Ein weiterer Tipp des erfahrenen Anwalts betrifft die Wahl des Investors. Hier sollten Gründer:innen darauf achten, dass der Investor zur Unternehmenskultur und den Zielen passt. Neben dem finanziellen Beitrag sind es oft die Netzwerke, Branchenkenntnisse und die Unterstützung bei der Weiterentwicklung des Produkts oder der Dienstleistung, die ein Investor bieten kann. “Ein Startup sollte sich gut überlegen, ob der Investor lediglich Kapital bereitstellt oder auch strategischen Mehrwert bringt,“ erklärt Nordberg.

Arbeit mit Startups erfordert Dynamik und Flexibität

Nordberg teilt zudem auch seine persönlichen Learnings. Für Rechtsanwälte, die sich mit Startup-Beratung beschäftigen, bringt diese Arbeit eine besondere Dynamik und Flexibilität mit sich. Die oft noch jungen Gründer:innen sind stark auf die Entwicklung ihrer Produkte und Ideen fokussiert, und Rechtsberatung muss daher effizient und verständlich sein. „Die Gründer haben selten die Zeit und Kapazität, sich in komplexe juristische Details einzuarbeiten. Da ist es unsere Aufgabe, sie praxisnah und lösungsorientiert zu unterstützen,“ sagt Nordberg.

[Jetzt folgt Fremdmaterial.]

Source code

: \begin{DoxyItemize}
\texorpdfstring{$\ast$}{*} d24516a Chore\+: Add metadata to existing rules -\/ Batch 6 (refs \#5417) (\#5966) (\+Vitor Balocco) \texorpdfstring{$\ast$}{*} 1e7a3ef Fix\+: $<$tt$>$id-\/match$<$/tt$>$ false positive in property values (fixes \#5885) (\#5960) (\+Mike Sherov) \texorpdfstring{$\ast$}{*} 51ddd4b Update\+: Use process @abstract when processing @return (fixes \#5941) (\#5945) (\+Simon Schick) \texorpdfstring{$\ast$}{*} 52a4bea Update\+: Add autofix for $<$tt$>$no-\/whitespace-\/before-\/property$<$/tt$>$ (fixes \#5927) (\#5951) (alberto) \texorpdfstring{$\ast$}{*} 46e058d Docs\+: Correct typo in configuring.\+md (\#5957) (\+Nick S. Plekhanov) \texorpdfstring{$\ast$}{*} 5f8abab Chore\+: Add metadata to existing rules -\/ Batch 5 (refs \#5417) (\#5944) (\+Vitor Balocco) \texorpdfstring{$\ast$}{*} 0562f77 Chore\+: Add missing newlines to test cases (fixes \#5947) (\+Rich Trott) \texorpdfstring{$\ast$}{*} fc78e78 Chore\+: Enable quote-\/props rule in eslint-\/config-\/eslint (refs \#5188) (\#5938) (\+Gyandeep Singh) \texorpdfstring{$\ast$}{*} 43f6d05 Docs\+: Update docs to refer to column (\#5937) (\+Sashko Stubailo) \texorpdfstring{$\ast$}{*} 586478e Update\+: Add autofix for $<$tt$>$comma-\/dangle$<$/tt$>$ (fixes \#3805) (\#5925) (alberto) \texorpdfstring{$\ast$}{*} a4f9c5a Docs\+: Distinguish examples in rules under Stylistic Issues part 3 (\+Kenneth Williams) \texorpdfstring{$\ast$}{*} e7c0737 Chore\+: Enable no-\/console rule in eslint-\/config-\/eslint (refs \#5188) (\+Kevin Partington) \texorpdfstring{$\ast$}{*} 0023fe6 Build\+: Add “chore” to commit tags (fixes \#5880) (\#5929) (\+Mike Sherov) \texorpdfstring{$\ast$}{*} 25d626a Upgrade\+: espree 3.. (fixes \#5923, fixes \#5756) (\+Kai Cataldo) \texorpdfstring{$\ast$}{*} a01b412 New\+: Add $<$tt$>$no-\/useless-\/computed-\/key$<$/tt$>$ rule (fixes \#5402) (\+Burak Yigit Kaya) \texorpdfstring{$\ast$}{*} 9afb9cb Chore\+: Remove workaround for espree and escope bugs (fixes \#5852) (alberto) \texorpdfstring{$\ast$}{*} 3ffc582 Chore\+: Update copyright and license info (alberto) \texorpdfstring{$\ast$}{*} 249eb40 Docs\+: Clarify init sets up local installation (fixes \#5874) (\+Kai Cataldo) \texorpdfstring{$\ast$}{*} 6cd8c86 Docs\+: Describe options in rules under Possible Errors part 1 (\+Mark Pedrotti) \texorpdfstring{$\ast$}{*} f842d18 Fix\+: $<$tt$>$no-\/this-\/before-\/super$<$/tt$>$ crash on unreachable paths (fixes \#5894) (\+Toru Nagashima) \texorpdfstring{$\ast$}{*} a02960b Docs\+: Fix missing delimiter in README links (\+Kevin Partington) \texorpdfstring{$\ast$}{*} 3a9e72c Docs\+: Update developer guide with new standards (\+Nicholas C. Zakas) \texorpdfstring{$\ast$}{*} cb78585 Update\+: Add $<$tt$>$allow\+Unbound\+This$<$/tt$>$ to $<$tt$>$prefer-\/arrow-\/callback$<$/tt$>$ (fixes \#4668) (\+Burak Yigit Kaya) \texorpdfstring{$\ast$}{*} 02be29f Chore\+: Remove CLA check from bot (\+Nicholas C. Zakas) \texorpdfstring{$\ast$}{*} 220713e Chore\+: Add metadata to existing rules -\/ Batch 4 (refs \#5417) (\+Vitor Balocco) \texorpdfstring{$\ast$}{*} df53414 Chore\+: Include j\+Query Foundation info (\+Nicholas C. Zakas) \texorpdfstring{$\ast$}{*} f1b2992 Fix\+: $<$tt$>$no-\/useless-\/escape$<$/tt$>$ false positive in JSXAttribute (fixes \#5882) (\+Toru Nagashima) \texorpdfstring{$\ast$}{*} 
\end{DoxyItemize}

Abschließend betont Nordberg, dass es für die österreichische Gründerszene ein positives Signal sei, dass ein so komplexes Thema wie Quantencomputing in Österreich erfolgreich im Zuge einer Eigenkapitalrunde finanziert werden konnte. Der Anwalt ist überzeugt, dass derartige Deals dazu beitragen, den Innovationsstandort Österreich zu stärken. Mit seiner Kanzlei sieht er sich gut aufgestellt, um weiteren Startups den Weg durch die komplexe Welt der Investorengespräche zu ebnen – eine Rolle, die in einer wachsenden Startup-Landschaft immer wichtiger wird.